WORK TASK: With the line containing "There are approximate" as the start and the line containing "1011 -> 11.011" as the end, transcribe that span of the entries below exactly, including both.
(LISTED ENTRIES begins)
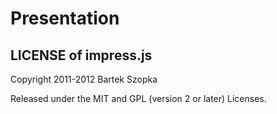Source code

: Presentation
============










LICENSE of impress.js
---------

Copyright 2011-2012 Bartek Szopka

Released under the MIT and GPL (version 2 or later) Licenses.


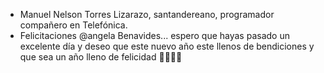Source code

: - Manuel Nelson Torres Lizarazo, santandereano, programador compañero en Telefónica.
- Felicitaciones @angela Benavides... espero que hayas pasado un excelente día y deseo que este nuevo año este llenos de bendiciones y que sea un año lleno de felicidad 🥳🥳🥳🥳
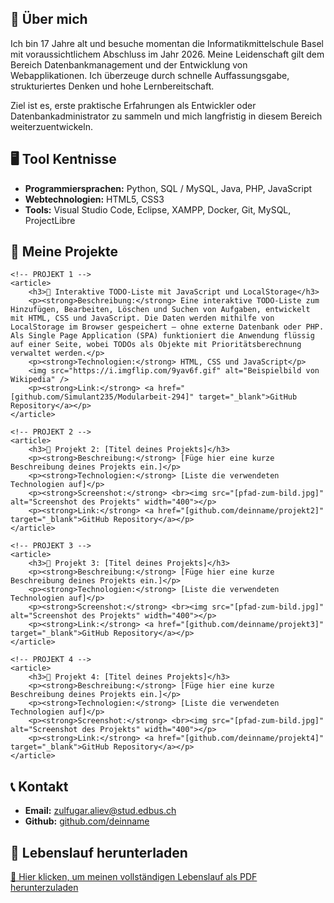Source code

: <!DOCTYPE html>
<html lang="de">
<head>
    <meta charset="UTF-8">
    <title>Zulfugar Aliev - Portfolio</title>
</head>
<body>


<!-- ÜBER MICH -->
<section>
    <h2>👋 Über mich</h2>
    <p>
        Ich bin 17 Jahre alt und besuche momentan die Informatikmittelschule Basel mit voraussichtlichem Abschluss im Jahr 2026.
        Meine Leidenschaft gilt dem Bereich Datenbankmanagement und der Entwicklung von Webapplikationen.
        Ich überzeuge durch schnelle Auffassungsgabe, strukturiertes Denken und hohe Lernbereitschaft.
    </p>
    <p>
        Ziel ist es, erste praktische Erfahrungen als Entwickler oder Datenbankadministrator zu sammeln und mich langfristig in diesem Bereich weiterzuentwickeln.
    </p>
</section>

<!-- TECHNISCHE FÄHIGKEITEN -->
<section>
    <h2>🖥️ Tool Kentnisse</h2>
    <ul>
        <li><strong>Programmiersprachen:</strong> Python, SQL / MySQL, Java, PHP, JavaScript</li>
        <li><strong>Webtechnologien:</strong> HTML5, CSS3</li>
        <li><strong>Tools:</strong> Visual Studio Code, Eclipse, XAMPP, Docker, Git, MySQL, ProjectLibre</li>
    </ul>
</section>

<!-- PROJEKTE -->
<section>
    <h2>📂 Meine Projekte</h2>

    <!-- PROJEKT 1 -->
    <article>
        <h3>🔹 Interaktive TODO-Liste mit JavaScript und LocalStorage</h3>
        <p><strong>Beschreibung:</strong> Eine interaktive TODO-Liste zum Hinzufügen, Bearbeiten, Löschen und Suchen von Aufgaben, entwickelt mit HTML, CSS und JavaScript. Die Daten werden mithilfe von LocalStorage im Browser gespeichert – ohne externe Datenbank oder PHP. Als Single Page Application (SPA) funktioniert die Anwendung flüssig auf einer Seite, wobei TODOs als Objekte mit Prioritätsberechnung verwaltet werden.</p>
        <p><strong>Technologien:</strong> HTML, CSS und JavaScript</p>
        <img src="https://i.imgflip.com/9yav6f.gif" alt="Beispielbild von Wikipedia" />
        <p><strong>Link:</strong> <a href="[github.com/Simulant235/Modularbeit-294]" target="_blank">GitHub Repository</a></p>
    </article>

    <!-- PROJEKT 2 -->
    <article>
        <h3>🔹 Projekt 2: [Titel deines Projekts]</h3>
        <p><strong>Beschreibung:</strong> [Füge hier eine kurze Beschreibung deines Projekts ein.]</p>
        <p><strong>Technologien:</strong> [Liste die verwendeten Technologien auf]</p>
        <p><strong>Screenshot:</strong> <br><img src="[pfad-zum-bild.jpg]" alt="Screenshot des Projekts" width="400"></p>
        <p><strong>Link:</strong> <a href="[github.com/deinname/projekt2]" target="_blank">GitHub Repository</a></p>
    </article>

    <!-- PROJEKT 3 -->
    <article>
        <h3>🔹 Projekt 3: [Titel deines Projekts]</h3>
        <p><strong>Beschreibung:</strong> [Füge hier eine kurze Beschreibung deines Projekts ein.]</p>
        <p><strong>Technologien:</strong> [Liste die verwendeten Technologien auf]</p>
        <p><strong>Screenshot:</strong> <br><img src="[pfad-zum-bild.jpg]" alt="Screenshot des Projekts" width="400"></p>
        <p><strong>Link:</strong> <a href="[github.com/deinname/projekt3]" target="_blank">GitHub Repository</a></p>
    </article>

    <!-- PROJEKT 4 -->
    <article>
        <h3>🔹 Projekt 4: [Titel deines Projekts]</h3>
        <p><strong>Beschreibung:</strong> [Füge hier eine kurze Beschreibung deines Projekts ein.]</p>
        <p><strong>Technologien:</strong> [Liste die verwendeten Technologien auf]</p>
        <p><strong>Screenshot:</strong> <br><img src="[pfad-zum-bild.jpg]" alt="Screenshot des Projekts" width="400"></p>
        <p><strong>Link:</strong> <a href="[github.com/deinname/projekt4]" target="_blank">GitHub Repository</a></p>
    </article>
</section>

<!-- KONTAKT -->
<section>
    <h2>📞 Kontakt</h2>
    <ul>
        <li><strong>Email:</strong> <a href="mailto:zulfugar.aliev@stud.edbus.ch">zulfugar.aliev@stud.edbus.ch</a></li>
        <li><strong>Github:</strong> <a href="https://github.com/deinname"  target="_blank">github.com/deinname</a></li>
    </ul>
</section>

<!-- LEbenslauf DOWNLOAD -->
<section>
    <h2>📄 Lebenslauf herunterladen</h2>
    <p>
        <a href="Lebenslauf_Zulfugar_Aliev.pdf" target="_blank">🔗 Hier klicken, um meinen vollständigen Lebenslauf als PDF herunterzuladen</a>
    </p>
</section>

</body>
</html>
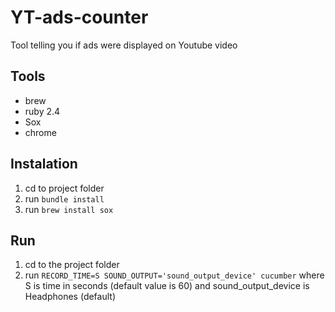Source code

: # YT-ads-counter
Tool telling you if ads were displayed on Youtube video

## Tools
 - brew
 - ruby 2.4
 - Sox
 - chrome
## Instalation
1. cd to project folder
2. run `bundle install`
3. run `brew install sox`

## Run
1. cd to the project folder
2. run `RECORD_TIME=S SOUND_OUTPUT='sound_output_device' cucumber` where S is time in seconds (default value is 60) and sound_output_device is Headphones (default)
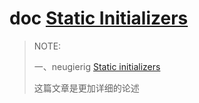 # doc [Static Initializers](https://chromium.googlesource.com/chromium/src/+/HEAD/docs/static_initializers.md)

> NOTE: 
>
> 一、neugierig [Static initializers](http://neugierig.org/software/chromium/notes/2011/08/static-initializers.html)
>
> 这篇文章是更加详细的论述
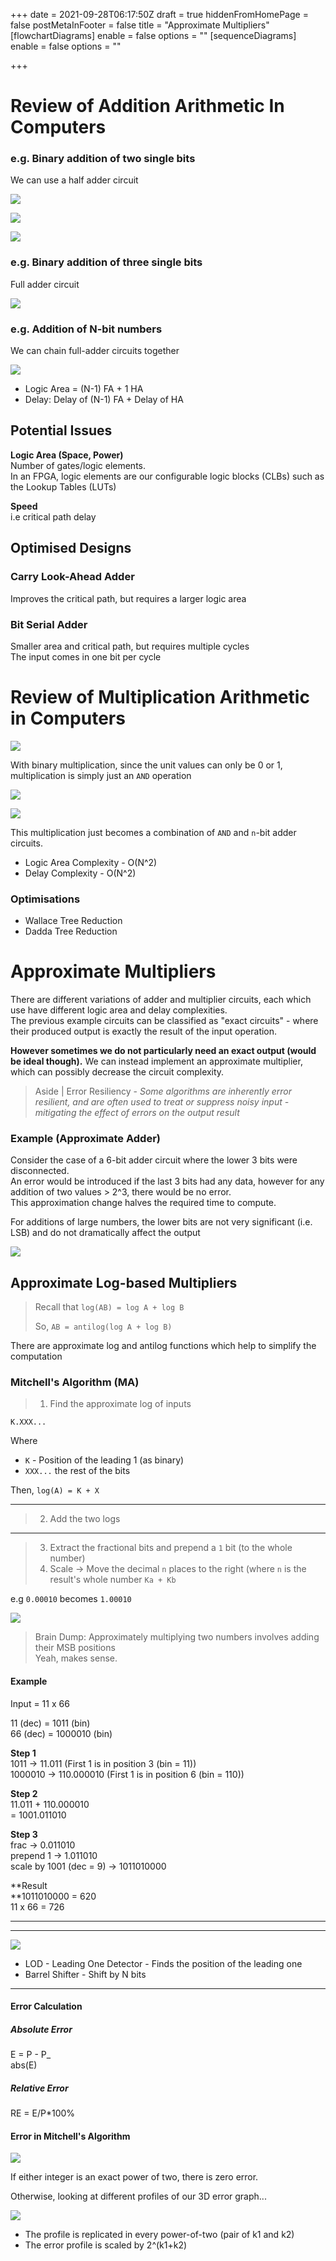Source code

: +++
date = 2021-09-28T06:17:50Z
draft = true
hiddenFromHomePage = false
postMetaInFooter = false
title = "Approximate Multipliers"
[flowchartDiagrams]
enable = false
options = ""
[sequenceDiagrams]
enable = false
options = ""

+++
# Review of Addition Arithmetic In Computers

### e.g. Binary addition of two single bits

We can use a half adder circuit

![](/uploads/20210928-snipaste_2021-09-28_16-20-45.jpg)

![](/uploads/20210928-snipaste_2021-09-28_16-20-49.jpg)

![](/uploads/20210928-snipaste_2021-09-28_16-20-15.jpg)

### e.g. Binary addition of three single bits

Full adder circuit

![](/uploads/20210928-snipaste_2021-09-28_16-21-47.jpg)

### e.g. Addition of N-bit numbers

We can chain full-adder circuits together

![](/uploads/20210928-snipaste_2021-09-28_16-22-44.jpg)

* Logic Area = (N-1) FA + 1 HA
* Delay: Delay of (N-1) FA + Delay of HA

## Potential Issues

**Logic Area (Space, Power)**  
Number of gates/logic elements.  
In an FPGA, logic elements are our configurable logic blocks (CLBs) such as the Lookup Tables (LUTs)

**Speed**  
i.e critical path delay

## Optimised Designs

### Carry Look-Ahead Adder

Improves the critical path, but requires a larger logic area

### Bit Serial Adder

Smaller area and critical path, but requires multiple cycles  
The input comes in one bit per cycle

# Review of Multiplication Arithmetic in Computers

![](/uploads/20210928-snipaste_2021-09-28_16-30-49.jpg)

With binary multiplication, since the unit values can only be 0 or 1, multiplication is simply just an `AND` operation

![](/uploads/20210928-snipaste_2021-09-28_16-32-18.jpg)

![](/uploads/20210928-snipaste_2021-09-28_16-32-26.jpg)

This multiplication just becomes a combination of `AND` and `n`-bit adder circuits.

* Logic Area Complexity - O(N^2)
* Delay Complexity - O(N^2)

### Optimisations

* Wallace Tree Reduction
* Dadda Tree Reduction

# Approximate Multipliers

There are different variations of adder and multiplier circuits, each which use have different logic area and delay complexities.  
The previous example circuits can be classified as "exact circuits" - where their produced output is exactly the result of the input operation.

**However sometimes we do not particularly need an exact output (would be ideal though).** We can instead implement an approximate multiplier, which can possibly decrease the circuit complexity.

> Aside | Error Resiliency - _Some algorithms are inherently error resilient, and are often used to treat or suppress noisy input - mitigating the effect of errors on the output result_

### Example (Approximate Adder)

Consider the case of a 6-bit adder circuit where the lower 3 bits were disconnected.  
An error would be introduced if the last 3 bits had any data, however for any addition of two values > 2^3, there would be no error.  
This approximation change halves the required time to compute.

For additions of large numbers, the lower bits are not very significant (i.e. LSB) and do not dramatically affect the output

![](/uploads/20210928-snipaste_2021-09-28_16-48-19.jpg)

## Approximate Log-based Multipliers

> Recall that `log(AB) = log A + log B`
>
> So, `AB = antilog(log A + log B)`

There are approximate log and antilog functions which help to simplify the computation

### Mitchell's Algorithm (MA)

> 1. Find the approximate log of inputs

`K.XXX...`

Where

* `K` - Position of the leading 1 (as binary)
* `XXX...` the rest of the bits

Then, `log(A) = K + X`

***

> 2. Add the two logs

***

> 3. Extract the fractional bits and prepend a `1` bit (to the whole number)
> 4. Scale -> Move the decimal `n` places to the right (where `n` is the result's whole number `Ka + Kb`

e.g `0.00010` becomes `1.00010`

![](/uploads/20210928-snipaste_2021-09-28_17-36-07.jpg)

> Brain Dump: Approximately multiplying two numbers involves adding their MSB positions  
> Yeah, makes sense.

#### Example

Input = 11 x 66

11 (dec) = 1011 (bin)  
66 (dec) = 1000010 (bin)

**Step 1**  
1011 -> 11.011    (First 1 is in position 3 (bin = 11))  
1000010 -> 110.000010    (First 1 is in position 6 (bin = 110))

**Step 2**  
11\.011 + 110.000010  
= 1001.011010

**Step 3**  
frac -> 0.011010  
prepend 1 -> 1.011010  
scale by 1001 (dec = 9) -> 1011010000

**Result  
**1011010000 = 620  
11 x 66 = 726

***

***

![](/uploads/20210928-snipaste_2021-09-28_17-45-06.jpg)

* LOD - Leading One Detector - Finds the position of the leading one
* Barrel Shifter - Shift by N bits

***

#### Error Calculation

##### Absolute Error

E = P - P_  
abs(E)

##### Relative Error

RE = E/P*100%

#### Error in Mitchell's Algorithm

![](/uploads/20210928-snipaste_2021-09-28_17-56-52.jpg)

If either integer is an exact power of two, there is zero error.

Otherwise, looking at different profiles of our 3D error graph...

![](/uploads/20210928-snipaste_2021-09-28_17-56-52.jpg)

* The profile is replicated in every power-of-two (pair of k1 and k2)
* The error profile is scaled by 2^(k1+k2)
(LISTED ENTRIES ends)
EXERCISE RESPONSE:
There are approximate log and antilog functions which help to simplify the computation

### Mitchell's Algorithm (MA)

> 1. Find the approximate log of inputs

`K.XXX...`

Where

* `K` - Position of the leading 1 (as binary)
* `XXX...` the rest of the bits

Then, `log(A) = K + X`

***

> 2. Add the two logs

***

> 3. Extract the fractional bits and prepend a `1` bit (to the whole number)
> 4. Scale -> Move the decimal `n` places to the right (where `n` is the result's whole number `Ka + Kb`

e.g `0.00010` becomes `1.00010`

![](/uploads/20210928-snipaste_2021-09-28_17-36-07.jpg)

> Brain Dump: Approximately multiplying two numbers involves adding their MSB positions  
> Yeah, makes sense.

#### Example

Input = 11 x 66

11 (dec) = 1011 (bin)  
66 (dec) = 1000010 (bin)

**Step 1**  
1011 -> 11.011    (First 1 is in position 3 (bin = 11))  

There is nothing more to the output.